Walsh, 6, was hit and killed by a minivan at the corner of Millwood Road and McRae Drive in July. The memorial bearing her smiling face at still stands, as much a reminder of the tragedy that occurred there as the pink ribbons and lawn signs reading “Slow Down Kids At Play.”
Since this grassroots effort to slow through-traffic launched in the days following Walsh’s death, the signs have gained traction, aided by cash sponsorships from local businesses and residents.
“I have young children, I have friends who have young children and I see it on a daily basis,” says sponsor Patrick Rocca as he points to a loud, speeding red sports car.
Neighbours say the increased traffic is streaming through the neighbourhood to avoid construction on Eglinton Avenue where traffic has come to a halt due to the construction of the Eglinton Crosstown.
The ensuing demand for signs from concerned residents was so high organizers were unable to answer all the emails. They staged three events Thursday night for people to get a sign; first come, first served. They’re using the money they made from voluntary donations to print 600 more.
“I just put another order in for 300 today,” says Roger Cattell, one of the effort’s main organizers. “So in about 20 days we’ll probably have a thousand signs.”

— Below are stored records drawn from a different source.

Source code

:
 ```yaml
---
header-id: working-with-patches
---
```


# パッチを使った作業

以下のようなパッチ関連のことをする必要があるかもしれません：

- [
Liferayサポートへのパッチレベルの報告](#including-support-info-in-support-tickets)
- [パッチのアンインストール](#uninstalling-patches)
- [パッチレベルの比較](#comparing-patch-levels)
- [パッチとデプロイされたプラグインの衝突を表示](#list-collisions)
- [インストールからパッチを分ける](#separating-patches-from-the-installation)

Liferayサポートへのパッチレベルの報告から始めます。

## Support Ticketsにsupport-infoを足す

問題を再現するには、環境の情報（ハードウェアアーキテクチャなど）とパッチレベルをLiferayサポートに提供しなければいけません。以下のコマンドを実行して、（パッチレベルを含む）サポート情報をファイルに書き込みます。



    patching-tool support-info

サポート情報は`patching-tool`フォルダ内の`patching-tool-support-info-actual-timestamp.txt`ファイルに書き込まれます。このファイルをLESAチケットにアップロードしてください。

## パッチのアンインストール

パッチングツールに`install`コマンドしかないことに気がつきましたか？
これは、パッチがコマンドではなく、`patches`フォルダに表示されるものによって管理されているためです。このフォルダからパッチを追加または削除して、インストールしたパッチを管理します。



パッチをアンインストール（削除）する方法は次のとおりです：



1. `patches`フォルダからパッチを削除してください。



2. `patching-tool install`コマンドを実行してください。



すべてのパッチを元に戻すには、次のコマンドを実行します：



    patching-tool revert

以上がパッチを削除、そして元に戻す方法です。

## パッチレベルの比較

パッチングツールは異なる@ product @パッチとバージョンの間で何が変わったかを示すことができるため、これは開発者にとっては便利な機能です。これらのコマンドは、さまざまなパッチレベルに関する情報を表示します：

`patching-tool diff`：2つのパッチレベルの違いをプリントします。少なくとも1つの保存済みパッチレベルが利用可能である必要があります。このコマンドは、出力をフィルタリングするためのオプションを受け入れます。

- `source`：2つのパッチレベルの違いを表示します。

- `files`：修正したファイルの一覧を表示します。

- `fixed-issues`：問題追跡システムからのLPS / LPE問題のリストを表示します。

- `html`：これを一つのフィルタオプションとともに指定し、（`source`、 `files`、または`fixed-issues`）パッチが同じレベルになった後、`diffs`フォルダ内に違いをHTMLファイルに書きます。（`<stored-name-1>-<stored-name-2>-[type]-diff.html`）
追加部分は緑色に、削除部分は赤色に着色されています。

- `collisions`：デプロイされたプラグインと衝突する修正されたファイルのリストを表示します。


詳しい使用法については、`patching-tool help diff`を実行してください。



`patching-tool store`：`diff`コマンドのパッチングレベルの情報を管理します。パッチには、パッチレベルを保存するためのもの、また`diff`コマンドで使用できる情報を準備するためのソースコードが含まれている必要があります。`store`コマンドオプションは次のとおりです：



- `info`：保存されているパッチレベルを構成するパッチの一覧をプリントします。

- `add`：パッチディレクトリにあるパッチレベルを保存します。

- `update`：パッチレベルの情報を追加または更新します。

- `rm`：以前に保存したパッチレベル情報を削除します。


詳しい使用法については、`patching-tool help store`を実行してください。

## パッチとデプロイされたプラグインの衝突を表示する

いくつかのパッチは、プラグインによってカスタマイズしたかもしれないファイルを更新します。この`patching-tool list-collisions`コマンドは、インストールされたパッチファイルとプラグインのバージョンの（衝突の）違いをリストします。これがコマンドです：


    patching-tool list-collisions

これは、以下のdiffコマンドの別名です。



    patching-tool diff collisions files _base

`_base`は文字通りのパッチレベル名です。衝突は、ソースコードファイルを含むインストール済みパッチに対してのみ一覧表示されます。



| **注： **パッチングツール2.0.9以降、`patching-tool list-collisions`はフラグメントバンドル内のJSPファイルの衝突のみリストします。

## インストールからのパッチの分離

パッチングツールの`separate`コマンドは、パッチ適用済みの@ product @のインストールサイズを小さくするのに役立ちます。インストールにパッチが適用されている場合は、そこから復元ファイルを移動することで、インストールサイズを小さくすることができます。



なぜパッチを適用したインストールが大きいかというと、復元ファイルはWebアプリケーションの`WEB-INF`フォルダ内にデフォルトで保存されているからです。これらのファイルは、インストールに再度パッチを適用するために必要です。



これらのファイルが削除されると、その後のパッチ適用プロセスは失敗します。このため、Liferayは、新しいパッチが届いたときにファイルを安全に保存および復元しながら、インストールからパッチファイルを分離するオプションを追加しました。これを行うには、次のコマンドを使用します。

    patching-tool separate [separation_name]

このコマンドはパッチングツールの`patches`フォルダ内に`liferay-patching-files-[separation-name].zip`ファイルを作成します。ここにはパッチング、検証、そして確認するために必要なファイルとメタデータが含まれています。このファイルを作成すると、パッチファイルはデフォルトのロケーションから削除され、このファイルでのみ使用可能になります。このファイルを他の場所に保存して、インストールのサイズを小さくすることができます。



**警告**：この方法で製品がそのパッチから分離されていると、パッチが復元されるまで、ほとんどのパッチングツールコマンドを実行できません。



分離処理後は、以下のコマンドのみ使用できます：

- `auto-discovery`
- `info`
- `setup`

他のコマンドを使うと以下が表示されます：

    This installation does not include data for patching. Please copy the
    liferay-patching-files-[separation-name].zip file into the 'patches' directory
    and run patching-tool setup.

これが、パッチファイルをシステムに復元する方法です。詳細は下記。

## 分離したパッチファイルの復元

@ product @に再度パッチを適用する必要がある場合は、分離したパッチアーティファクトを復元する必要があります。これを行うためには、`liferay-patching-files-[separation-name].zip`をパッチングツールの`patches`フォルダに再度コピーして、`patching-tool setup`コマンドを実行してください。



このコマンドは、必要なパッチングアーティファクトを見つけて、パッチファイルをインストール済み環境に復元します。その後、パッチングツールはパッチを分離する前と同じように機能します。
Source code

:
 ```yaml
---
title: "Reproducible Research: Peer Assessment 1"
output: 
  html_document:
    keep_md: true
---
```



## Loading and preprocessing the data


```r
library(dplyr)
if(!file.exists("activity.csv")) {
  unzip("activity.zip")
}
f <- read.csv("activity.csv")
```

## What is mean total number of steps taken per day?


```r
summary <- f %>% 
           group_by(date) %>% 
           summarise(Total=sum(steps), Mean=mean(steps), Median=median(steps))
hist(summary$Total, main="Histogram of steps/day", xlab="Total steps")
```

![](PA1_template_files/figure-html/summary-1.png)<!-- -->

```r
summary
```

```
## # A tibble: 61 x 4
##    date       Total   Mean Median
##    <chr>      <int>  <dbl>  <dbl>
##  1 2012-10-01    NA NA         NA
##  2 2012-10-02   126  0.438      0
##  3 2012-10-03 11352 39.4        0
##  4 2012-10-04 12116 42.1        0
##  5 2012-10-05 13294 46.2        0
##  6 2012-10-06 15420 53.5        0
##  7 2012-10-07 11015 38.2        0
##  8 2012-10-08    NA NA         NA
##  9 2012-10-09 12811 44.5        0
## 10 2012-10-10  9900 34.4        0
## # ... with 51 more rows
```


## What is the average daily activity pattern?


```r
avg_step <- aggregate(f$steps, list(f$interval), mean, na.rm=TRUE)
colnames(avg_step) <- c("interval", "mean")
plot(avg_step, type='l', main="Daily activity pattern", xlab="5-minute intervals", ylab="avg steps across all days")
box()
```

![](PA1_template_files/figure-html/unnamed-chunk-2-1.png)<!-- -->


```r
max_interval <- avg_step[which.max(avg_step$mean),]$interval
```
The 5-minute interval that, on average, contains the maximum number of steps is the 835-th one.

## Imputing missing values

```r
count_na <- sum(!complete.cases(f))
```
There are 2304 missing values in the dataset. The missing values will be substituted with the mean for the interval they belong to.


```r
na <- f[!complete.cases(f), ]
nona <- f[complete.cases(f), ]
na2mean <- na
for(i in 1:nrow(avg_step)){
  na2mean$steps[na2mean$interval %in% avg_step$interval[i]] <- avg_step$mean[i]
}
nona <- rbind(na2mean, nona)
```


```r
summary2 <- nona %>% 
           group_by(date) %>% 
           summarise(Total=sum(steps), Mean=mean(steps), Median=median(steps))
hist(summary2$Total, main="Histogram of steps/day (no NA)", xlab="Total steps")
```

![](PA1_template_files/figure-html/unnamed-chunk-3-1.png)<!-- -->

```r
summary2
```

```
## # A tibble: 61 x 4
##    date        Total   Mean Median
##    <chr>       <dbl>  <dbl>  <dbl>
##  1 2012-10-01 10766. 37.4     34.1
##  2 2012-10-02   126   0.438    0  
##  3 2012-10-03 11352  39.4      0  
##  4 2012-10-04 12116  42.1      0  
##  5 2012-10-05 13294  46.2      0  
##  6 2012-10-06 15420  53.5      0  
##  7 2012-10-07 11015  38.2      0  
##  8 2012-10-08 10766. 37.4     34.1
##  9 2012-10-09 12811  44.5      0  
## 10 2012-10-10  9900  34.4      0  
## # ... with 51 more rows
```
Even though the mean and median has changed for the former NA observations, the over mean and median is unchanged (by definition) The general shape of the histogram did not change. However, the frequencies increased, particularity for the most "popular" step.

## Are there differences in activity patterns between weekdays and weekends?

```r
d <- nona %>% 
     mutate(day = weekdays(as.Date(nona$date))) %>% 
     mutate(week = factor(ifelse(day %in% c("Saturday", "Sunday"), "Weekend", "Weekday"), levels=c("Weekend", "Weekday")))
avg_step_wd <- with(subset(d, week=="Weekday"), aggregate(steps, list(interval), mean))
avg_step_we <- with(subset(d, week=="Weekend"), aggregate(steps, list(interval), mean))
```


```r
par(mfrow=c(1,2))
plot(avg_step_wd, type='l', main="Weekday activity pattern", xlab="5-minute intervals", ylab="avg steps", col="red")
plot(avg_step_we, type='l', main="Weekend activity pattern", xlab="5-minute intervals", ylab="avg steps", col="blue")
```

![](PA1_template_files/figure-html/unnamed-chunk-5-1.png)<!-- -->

And that’s just in Leaside.
Watch previous stories on Georgia Walsh and the traffic concerns in Leaside
They estimate close to 800 signs have been ordered by residents in other areas of the city including East York, the Beach, and Yonge and Eglinton where a black and white version of the sign is slowly starting to show up on Lascelles Boulevard.
While the colour scheme is slightly different, the message from parents is the same: They’re doing this because city hall can’t.
“This should’ve been a community issue that was brought forth by the city and it’s an important thing that the streets are safe for the kids,” says Victoria McCowan, a mother of three.
Local Councillor John Parker has ordered a report on the feasibility of a bypass route south of Leaside along Redway Road. He’s also having staff weigh the pros and cons of reducing speed limits in Leaside to 30 km/h.
Any solutions stemming from those reports are still a long way off though.
Another initiative that council is set to debate next week could ban right turns on red lights at Millwood Road. and McRae Drive.
“You want drivers focusing on the road ahead,” Councillor Parker said. “You don’t want them looking over their left shoulder at the potential of oncoming traffic.”
Global News reached out to the family of Georgia Walsh for comment on the growth of the campaign in reaction to their daughter’s death, but a family spokesperson says they respectfully declined and continue to ask for privacy.